Dataset entries:
◇ ◇ ◇ ◇

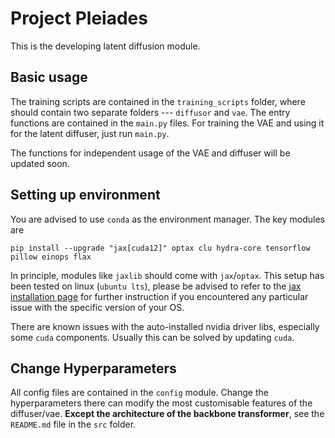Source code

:# Project Pleiades

This is the developing latent diffusion module.

## Basic usage

The training scripts are contained in the `training_scripts` folder, where should contain two separate folders --- `diffusor` and `vae`. 
The entry functions are contained in the `main.py` files. For training the VAE and using it for the latent diffuser, just run `main.py`. 

The functions for independent usage of the VAE and diffuser will be updated soon.

## Setting up environment

You are advised to use `conda` as the environment manager. The key modules are

```shell
pip install --upgrade "jax[cuda12]" optax clu hydra-core tensorflow pillow einops flax
```

In principle, modules like `jaxlib` should come with `jax`/`optax`. This setup has been tested on linux (`ubuntu lts`), please
be advised to refer to the [jax installation page](https://jax.readthedocs.io/en/latest/installation.html) for further instruction
if you encountered any particular issue with the specific version of your OS. 

There are known issues with the auto-installed nvidia driver libs, especially some `cuda` components. Usually this can be solved by
updating `cuda`. 

## Change Hyperparameters

All config files are contained in the `config` module. Change the hyperparameters there can modify the most customisable 
features of the diffuser/vae. **Except the architecture of the backbone transformer**, see the `README.md` file in the
`src` folder. 

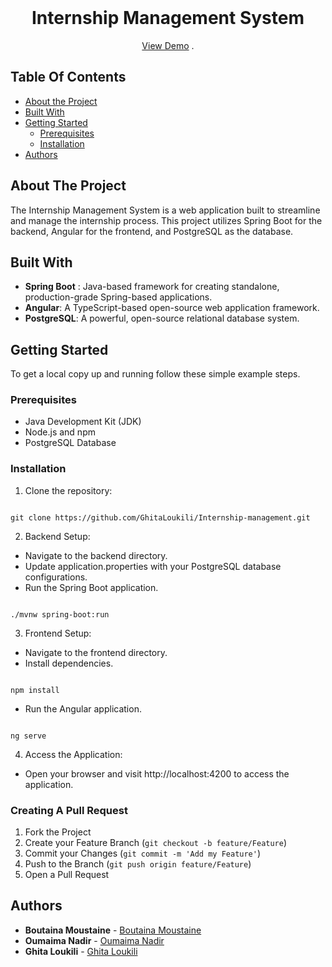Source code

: <br/>
<p align="center">
  <h1 align="center">Internship Management System</h1>

  <p align="center">
    <a href="https://github.com//Internship-management">View Demo</a>
    .
  </p>
</p>



## Table Of Contents

* [About the Project](#about-the-project)
* [Built With](#built-with)
* [Getting Started](#getting-started)
  * [Prerequisites](#prerequisites)
  * [Installation](#installation)
* [Authors](#authors)

## About The Project

The Internship Management System is a web application built to streamline and manage the internship process. This project utilizes Spring Boot for the backend, Angular for the frontend, and PostgreSQL as the database.

## Built With

* **Spring Boot** : Java-based framework for creating standalone, production-grade Spring-based applications.
* **Angular**: A TypeScript-based open-source web application framework.
* **PostgreSQL**: A powerful, open-source relational database system.

## Getting Started

To get a local copy up and running follow these simple example steps.

### Prerequisites

* Java Development Kit (JDK)
* Node.js and npm
* PostgreSQL Database

### Installation

1. Clone the repository:
```shell

git clone https://github.com/GhitaLoukili/Internship-management.git

```

2. Backend Setup:
* Navigate to the backend directory.
* Update application.properties with your PostgreSQL database configurations.
* Run the Spring Boot application.
```shell

./mvnw spring-boot:run

```

3. Frontend Setup:
* Navigate to the frontend directory.
* Install dependencies.
```shell

npm install

```
* Run the Angular application.
```shell

ng serve

```

4. Access the Application:
* Open your browser and visit http://localhost:4200 to access the application.

### Creating A Pull Request

1. Fork the Project
2. Create your Feature Branch (```git checkout -b feature/Feature```)
3. Commit your Changes (`git commit -m 'Add my Feature'`)
4. Push to the Branch (`git push origin feature/Feature`)
5. Open a Pull Request

## Authors

* **Boutaina Moustaine** - [Boutaina Moustaine](https://github.com/BoutainaM-dev)
* **Oumaima Nadir** - [Oumaima Nadir](https://github.com/nadiroumaima)
* **Ghita Loukili** - [Ghita Loukili](https://github.com/GhitaLoukili)

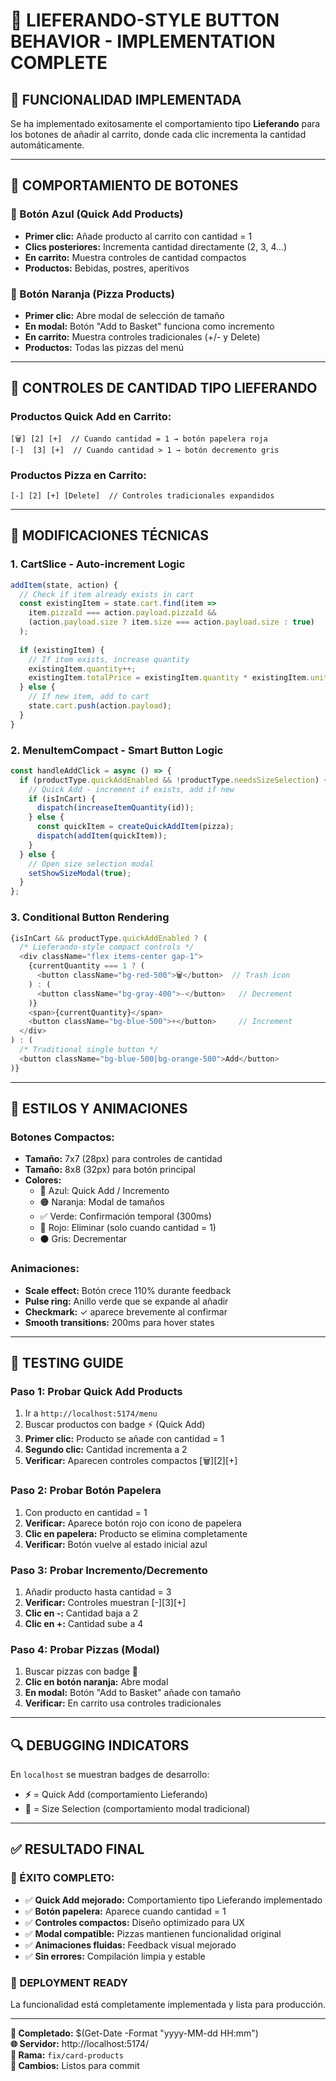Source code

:# 🚀 LIEFERANDO-STYLE BUTTON BEHAVIOR - IMPLEMENTATION COMPLETE

## 🎯 **FUNCIONALIDAD IMPLEMENTADA**

Se ha implementado exitosamente el comportamiento tipo **Lieferando** para los botones de añadir al carrito, donde cada clic incrementa la cantidad automáticamente.

---

## 🔄 **COMPORTAMIENTO DE BOTONES**

### **🛒 Botón Azul (Quick Add Products)**
- **Primer clic:** Añade producto al carrito con cantidad = 1
- **Clics posteriores:** Incrementa cantidad directamente (2, 3, 4...)
- **En carrito:** Muestra controles de cantidad compactos
- **Productos:** Bebidas, postres, aperitivos

### **🍕 Botón Naranja (Pizza Products)**  
- **Primer clic:** Abre modal de selección de tamaño
- **En modal:** Botón "Add to Basket" funciona como incremento
- **En carrito:** Muestra controles tradicionales (+/- y Delete)
- **Productos:** Todas las pizzas del menú

---

## 🎨 **CONTROLES DE CANTIDAD TIPO LIEFERANDO**

### **Productos Quick Add en Carrito:**
```
[🗑️] [2] [+]  // Cuando cantidad = 1 → botón papelera roja
[-]  [3] [+]  // Cuando cantidad > 1 → botón decremento gris
```

### **Productos Pizza en Carrito:**
```
[-] [2] [+] [Delete]  // Controles tradicionales expandidos
```

---

## 🔧 **MODIFICACIONES TÉCNICAS**

### **1. CartSlice - Auto-increment Logic**
```typescript
addItem(state, action) {
  // Check if item already exists in cart
  const existingItem = state.cart.find(item => 
    item.pizzaId === action.payload.pizzaId && 
    (action.payload.size ? item.size === action.payload.size : true)
  );
  
  if (existingItem) {
    // If item exists, increase quantity
    existingItem.quantity++;
    existingItem.totalPrice = existingItem.quantity * existingItem.unitPrice;
  } else {
    // If new item, add to cart
    state.cart.push(action.payload);
  }
}
```

### **2. MenuItemCompact - Smart Button Logic**
```typescript
const handleAddClick = async () => {
  if (productType.quickAddEnabled && !productType.needsSizeSelection) {
    // Quick Add - increment if exists, add if new
    if (isInCart) {
      dispatch(increaseItemQuantity(id));
    } else {
      const quickItem = createQuickAddItem(pizza);
      dispatch(addItem(quickItem));
    }
  } else {
    // Open size selection modal
    setShowSizeModal(true);
  }
};
```

### **3. Conditional Button Rendering**
```typescript
{isInCart && productType.quickAddEnabled ? (
  /* Lieferando-style compact controls */
  <div className="flex items-center gap-1">
    {currentQuantity === 1 ? (
      <button className="bg-red-500">🗑️</button>  // Trash icon
    ) : (
      <button className="bg-gray-400">-</button>   // Decrement
    )}
    <span>{currentQuantity}</span>
    <button className="bg-blue-500">+</button>     // Increment
  </div>
) : (
  /* Traditional single button */
  <button className="bg-blue-500|bg-orange-500">Add</button>
)}
```

---

## 🎨 **ESTILOS Y ANIMACIONES**

### **Botones Compactos:**
- **Tamaño:** 7x7 (28px) para controles de cantidad
- **Tamaño:** 8x8 (32px) para botón principal
- **Colores:**
  - 🔵 Azul: Quick Add / Incremento
  - 🟠 Naranja: Modal de tamaños
  - ✅ Verde: Confirmación temporal (300ms)
  - 🔴 Rojo: Eliminar (solo cuando cantidad = 1)
  - ⚫ Gris: Decrementar

### **Animaciones:**
- **Scale effect:** Botón crece 110% durante feedback
- **Pulse ring:** Anillo verde que se expande al añadir
- **Checkmark:** ✓ aparece brevemente al confirmar
- **Smooth transitions:** 200ms para hover states

---

## 🧪 **TESTING GUIDE**

### **Paso 1: Probar Quick Add Products**
1. Ir a `http://localhost:5174/menu`
2. Buscar productos con badge ⚡ (Quick Add)
3. **Primer clic:** Producto se añade con cantidad = 1
4. **Segundo clic:** Cantidad incrementa a 2
5. **Verificar:** Aparecen controles compactos [🗑️][2][+]

### **Paso 2: Probar Botón Papelera**
1. Con producto en cantidad = 1
2. **Verificar:** Aparece botón rojo con icono de papelera
3. **Clic en papelera:** Producto se elimina completamente
4. **Verificar:** Botón vuelve al estado inicial azul

### **Paso 3: Probar Incremento/Decremento**
1. Añadir producto hasta cantidad = 3
2. **Verificar:** Controles muestran [-][3][+]
3. **Clic en -:** Cantidad baja a 2
4. **Clic en +:** Cantidad sube a 4

### **Paso 4: Probar Pizzas (Modal)**
1. Buscar pizzas con badge 🍕
2. **Clic en botón naranja:** Abre modal
3. **En modal:** Botón "Add to Basket" añade con tamaño
4. **Verificar:** En carrito usa controles tradicionales

---

## 🔍 **DEBUGGING INDICATORS**

En `localhost` se muestran badges de desarrollo:
- **⚡** = Quick Add (comportamiento Lieferando)
- **🍕** = Size Selection (comportamiento modal tradicional)

---

## ✅ **RESULTADO FINAL**

### **🎉 ÉXITO COMPLETO:**
- ✅ **Quick Add mejorado:** Comportamiento tipo Lieferando implementado
- ✅ **Botón papelera:** Aparece cuando cantidad = 1
- ✅ **Controles compactos:** Diseño optimizado para UX
- ✅ **Modal compatible:** Pizzas mantienen funcionalidad original
- ✅ **Animaciones fluidas:** Feedback visual mejorado
- ✅ **Sin errores:** Compilación limpia y estable

### **🚀 DEPLOYMENT READY**
La funcionalidad está completamente implementada y lista para producción.

---

**📅 Completado:** $(Get-Date -Format "yyyy-MM-dd HH:mm")  
**🌐 Servidor:** http://localhost:5174/  
**🌿 Rama:** `fix/card-products`  
**💾 Cambios:** Listos para commit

◇ ◇ ◇ ◇

Problem description |
Among the lines above, find those that contain the word "environment" and copy them.

Task response |
## Setting up environment
You are advised to use `conda` as the environment manager. The key modules are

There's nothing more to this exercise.